In the copy, include every entry exactly but none of its images.

### Saved data entries
Start of Block

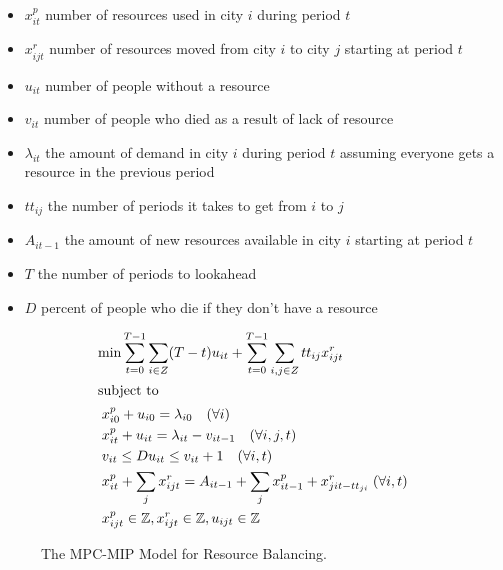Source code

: \documentclass{article}
\begin{document}
\begin{itemize}
	\item $x^p_{it}$ number of resources used in city $i$ during period $t$
	\item $x^r_{ijt}$ number of resources moved from city $i$ to city $j$ starting at period $t$
	\item $u_{it}$ number of people without a resource
	\item $v_{it}$ number of people who died as a result of lack of resource
	\item $\lambda_{it}$ the amount of demand in city $i$ during period $t$ assuming everyone gets a resource in the previous period
	\item $tt_{ij}$ the number of periods it takes to get from $i$ to $j$
	\item $A_{it-1}$ the amount of new resources available in city $i$ starting at period $t$
	\item $T$ the number of periods to lookahead
	\item $D$ percent of people who die if they don't have a resource
\end{itemize}

\begin{figure}[!t]
\begin{subequations} \label{mpc}
\begin{flalign}
& \text{min} \sum_{t=0}^{T-1}\sum_{i \in Z} (T - t)u_{it}  + \sum_{t=0}^{T-1} \sum_{i,j \in Z} tt_{ij} x^r_{ijt} \label{mpc:obj} \\
\intertext{subject to} 
& \; x^p_{i0}  + u_{i0} = \lambda_{i0} \quad (\forall i) \label{mpc:constr:demand_balance_0} \\
& \; x^p_{it}  + u_{it} = \lambda_{it} - v_{it-1} \quad (\forall i,j,t) \label{mpc:constr:demand_balance} \\ 
& \; v_{it} \leq  D u_{it} \leq v_{it} + 1 \quad (\forall i,t) \\
& \; x^p_{it} + \sum_j x^r_{ijt} = A_{it-1} + \sum_{j} x^p_{i t-1} + x^r_{jit - tt_{ji}} \; (\forall i,t)  \label{mpc:constr:balance} \\
& \; x^p_{ijt} \in \mathbb{Z}, x^r_{ijt} \in \mathbb{Z}, u_{ijt} \in \mathbb{Z}  \label{mpc:constr:domain}
\end{flalign}
\end{subequations}
\caption{The MPC-MIP Model for Resource Balancing.}
\label{fig:mpc}
\end{figure}
\end{document}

End of Block

### ANSWER FOR THE TASK
Source code

: \documentclass{article}
\begin{document}
\begin{itemize}
	\item $x^p_{it}$ number of resources used in city $i$ during period $t$
	\item $x^r_{ijt}$ number of resources moved from city $i$ to city $j$ starting at period $t$
	\item $u_{it}$ number of people without a resource
	\item $v_{it}$ number of people who died as a result of lack of resource
	\item $\lambda_{it}$ the amount of demand in city $i$ during period $t$ assuming everyone gets a resource in the previous period
	\item $tt_{ij}$ the number of periods it takes to get from $i$ to $j$
	\item $A_{it-1}$ the amount of new resources available in city $i$ starting at period $t$
	\item $T$ the number of periods to lookahead
	\item $D$ percent of people who die if they don't have a resource
\end{itemize}

\begin{figure}[!t]
\begin{subequations} \label{mpc}
\begin{flalign}
& \text{min} \sum_{t=0}^{T-1}\sum_{i \in Z} (T - t)u_{it}  + \sum_{t=0}^{T-1} \sum_{i,j \in Z} tt_{ij} x^r_{ijt} \label{mpc:obj} \\
\intertext{subject to} 
& \; x^p_{i0}  + u_{i0} = \lambda_{i0} \quad (\forall i) \label{mpc:constr:demand_balance_0} \\
& \; x^p_{it}  + u_{it} = \lambda_{it} - v_{it-1} \quad (\forall i,j,t) \label{mpc:constr:demand_balance} \\ 
& \; v_{it} \leq  D u_{it} \leq v_{it} + 1 \quad (\forall i,t) \\
& \; x^p_{it} + \sum_j x^r_{ijt} = A_{it-1} + \sum_{j} x^p_{i t-1} + x^r_{jit - tt_{ji}} \; (\forall i,t)  \label{mpc:constr:balance} \\
& \; x^p_{ijt} \in \mathbb{Z}, x^r_{ijt} \in \mathbb{Z}, u_{ijt} \in \mathbb{Z}  \label{mpc:constr:domain}
\end{flalign}
\end{subequations}
\caption{The MPC-MIP Model for Resource Balancing.}
\label{fig:mpc}
\end{figure}
\end{document}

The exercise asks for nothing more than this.